Pinkstinks
- Formation: 2008
- Type: Campaign
- Headquarters: London
- Founders: Emma Moore and Abi Moore
- Website: Archived UK website

= Pinkstinks =

Campaign from the United Kingdom

Pinkstinks is a campaign founded in London in May 2008 by twin sisters Emma Moore and Abi Moore (born 1971, London) to raise awareness of what they claim is damage caused by gender stereotyping of children. Pinkstinks claims that the marketing of gender-specific products to young children encourages girls to limit their ambitions later in life.

==Activities==
Pinkstinks has created a listing of "Pinkstinks Approved" companies providing non-gender-specific play and learning products for children. In 2009 the campaign was reported as urging parents to boycott shops selling pink toys and gifts. In 2010 Pinkstinks criticised Marks and Spencer for labelling underwear aimed at six-year-old girls as "bra tops". John Lewis, Marks and Spencer and Sainsbury's have responded quickly to criticism by Pinkstinks, removing a "girls" label from a pink Playmobil set and a "boys" label from a science kit and adding non-gender-specific labels to children's nurse and doctor outfits.

==Awards and recognition==
The campaign's founders, Abi and Emma Moore, won an award in the Women Creating Change category at the 2009 Sheila McKechnie Foundation awards. In 2012 Pinkstinks won the Mumsnet Award for Promoting Body Confidence in Children.

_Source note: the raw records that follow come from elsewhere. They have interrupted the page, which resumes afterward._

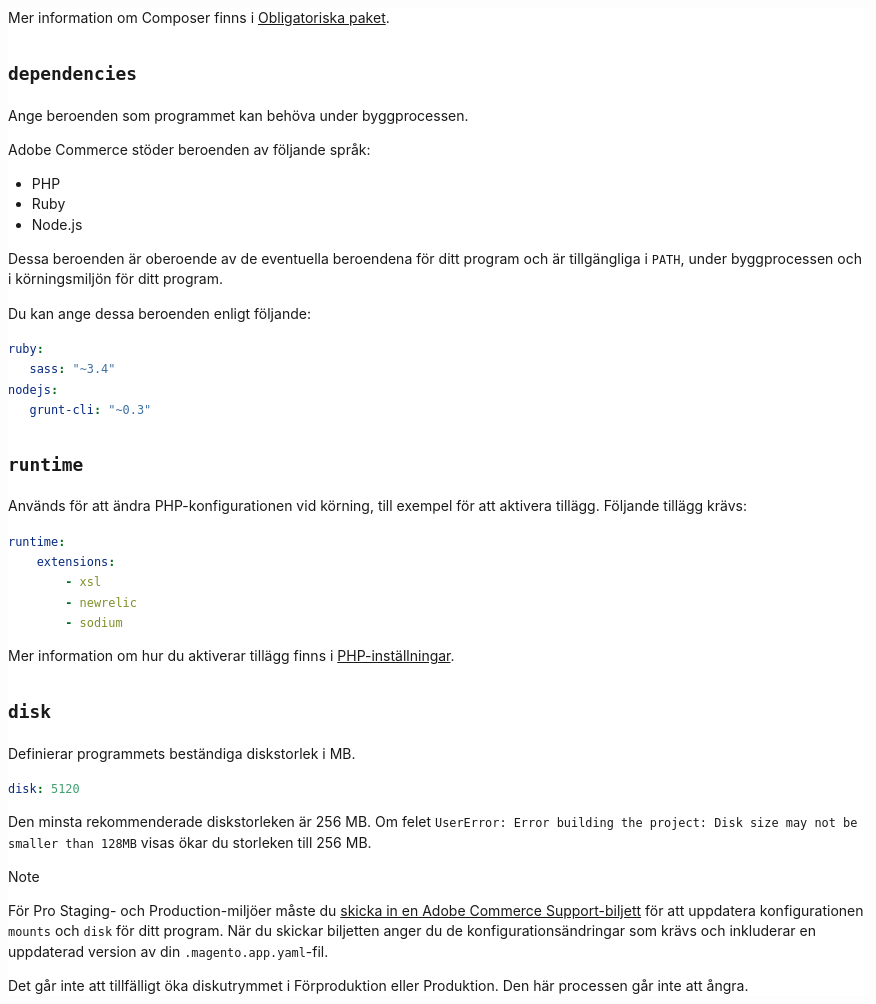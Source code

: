 Mer information om Composer finns i [Obligatoriska paket](../development/overview.md#required-packages).

## `dependencies`

Ange beroenden som programmet kan behöva under byggprocessen.

Adobe Commerce stöder beroenden av följande språk:

- PHP
- Ruby
- Node.js

Dessa beroenden är oberoende av de eventuella beroendena för ditt program och är tillgängliga i `PATH`, under byggprocessen och i körningsmiljön för ditt program.

Du kan ange dessa beroenden enligt följande:

```yaml
ruby:
   sass: "~3.4"
nodejs:
   grunt-cli: "~0.3"
```

## `runtime`

Används för att ändra PHP-konfigurationen vid körning, till exempel för att aktivera tillägg. Följande tillägg krävs:

```yaml
runtime:
    extensions:
        - xsl
        - newrelic
        - sodium
```

Mer information om hur du aktiverar tillägg finns i [PHP-inställningar](php-settings.md).

## `disk`

Definierar programmets beständiga diskstorlek i MB.

```yaml
disk: 5120
```

Den minsta rekommenderade diskstorleken är 256 MB. Om felet `UserError: Error building the project: Disk size may not be smaller than 128MB` visas ökar du storleken till 256 MB.

>[!NOTE]
>
>För Pro Staging- och Production-miljöer måste du [skicka in en Adobe Commerce Support-biljett](https://experienceleague.adobe.com/docs/commerce-knowledge-base/kb/help-center-guide/magento-help-center-user-guide.html?lang=sv-SE#submit-ticket) för att uppdatera konfigurationen `mounts` och `disk` för ditt program. När du skickar biljetten anger du de konfigurationsändringar som krävs och inkluderar en uppdaterad version av din `.magento.app.yaml`-fil.
>
>Det går inte att tillfälligt öka diskutrymmet i Förproduktion eller Produktion. Den här processen går inte att ångra.
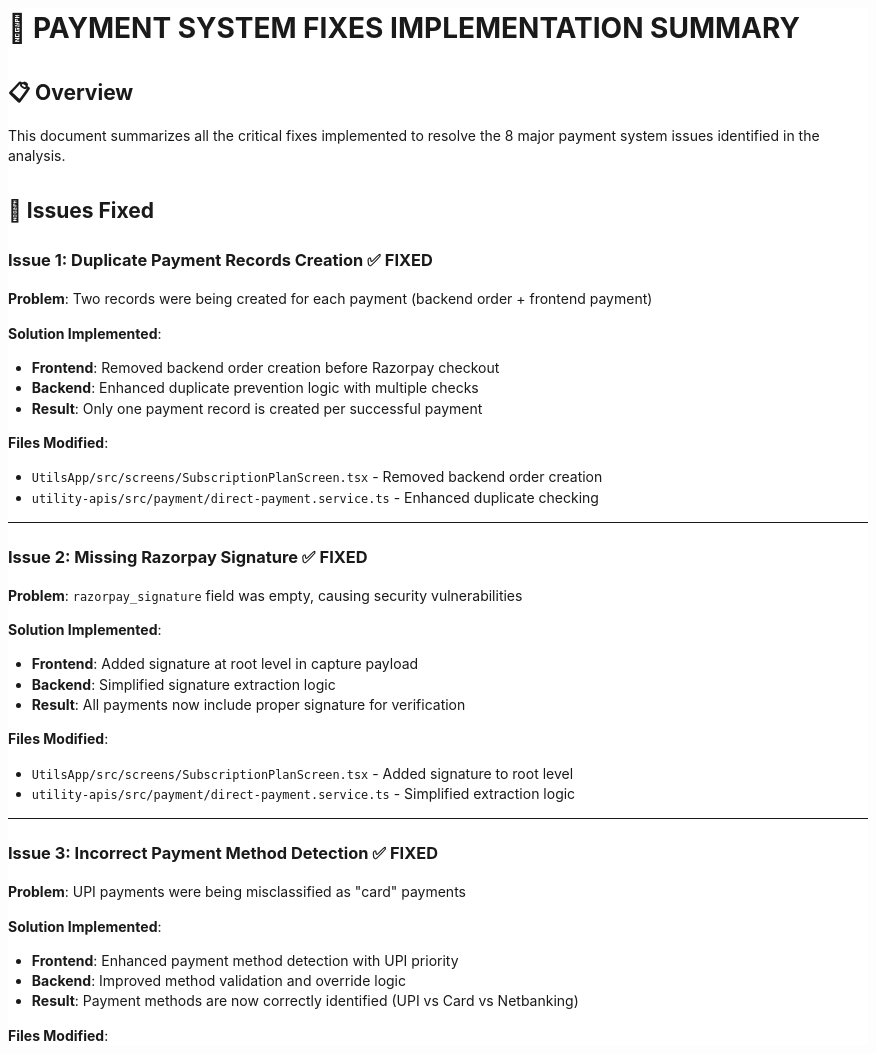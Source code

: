 # 🔧 **PAYMENT SYSTEM FIXES IMPLEMENTATION SUMMARY**

## 📋 **Overview**

This document summarizes all the critical fixes implemented to resolve the 8 major payment system issues identified in the analysis.

## 🚨 **Issues Fixed**

### **Issue 1: Duplicate Payment Records Creation** ✅ FIXED

**Problem**: Two records were being created for each payment (backend order + frontend payment)

**Solution Implemented**:

- **Frontend**: Removed backend order creation before Razorpay checkout
- **Backend**: Enhanced duplicate prevention logic with multiple checks
- **Result**: Only one payment record is created per successful payment

**Files Modified**:

- `UtilsApp/src/screens/SubscriptionPlanScreen.tsx` - Removed backend order creation
- `utility-apis/src/payment/direct-payment.service.ts` - Enhanced duplicate checking

---

### **Issue 2: Missing Razorpay Signature** ✅ FIXED

**Problem**: `razorpay_signature` field was empty, causing security vulnerabilities

**Solution Implemented**:

- **Frontend**: Added signature at root level in capture payload
- **Backend**: Simplified signature extraction logic
- **Result**: All payments now include proper signature for verification

**Files Modified**:

- `UtilsApp/src/screens/SubscriptionPlanScreen.tsx` - Added signature to root level
- `utility-apis/src/payment/direct-payment.service.ts` - Simplified extraction logic

---

### **Issue 3: Incorrect Payment Method Detection** ✅ FIXED

**Problem**: UPI payments were being misclassified as "card" payments

**Solution Implemented**:

- **Frontend**: Enhanced payment method detection with UPI priority
- **Backend**: Improved method validation and override logic
- **Result**: Payment methods are now correctly identified (UPI vs Card vs Netbanking)

**Files Modified**:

In 2009 Bridget Prentice MP, who was then British Government Justice Minister, backed Pinkstinks' campaign to boycott shops selling Christmas gifts which were aimed particularly at either girls or boys, saying "It's about not funnelling girls into pretty, pretty jobs, but giving them aspirations and challenging them to fulfil their potential". Speaking in the UK Parliament, Lady Morgan, the junior children's minister, said that "it is extremely important that we ensure girls have a chance to play with trucks and trains and wear blue if they look pretty in blue and we shouldn't be defining how young people are looked after by the colour of their toys".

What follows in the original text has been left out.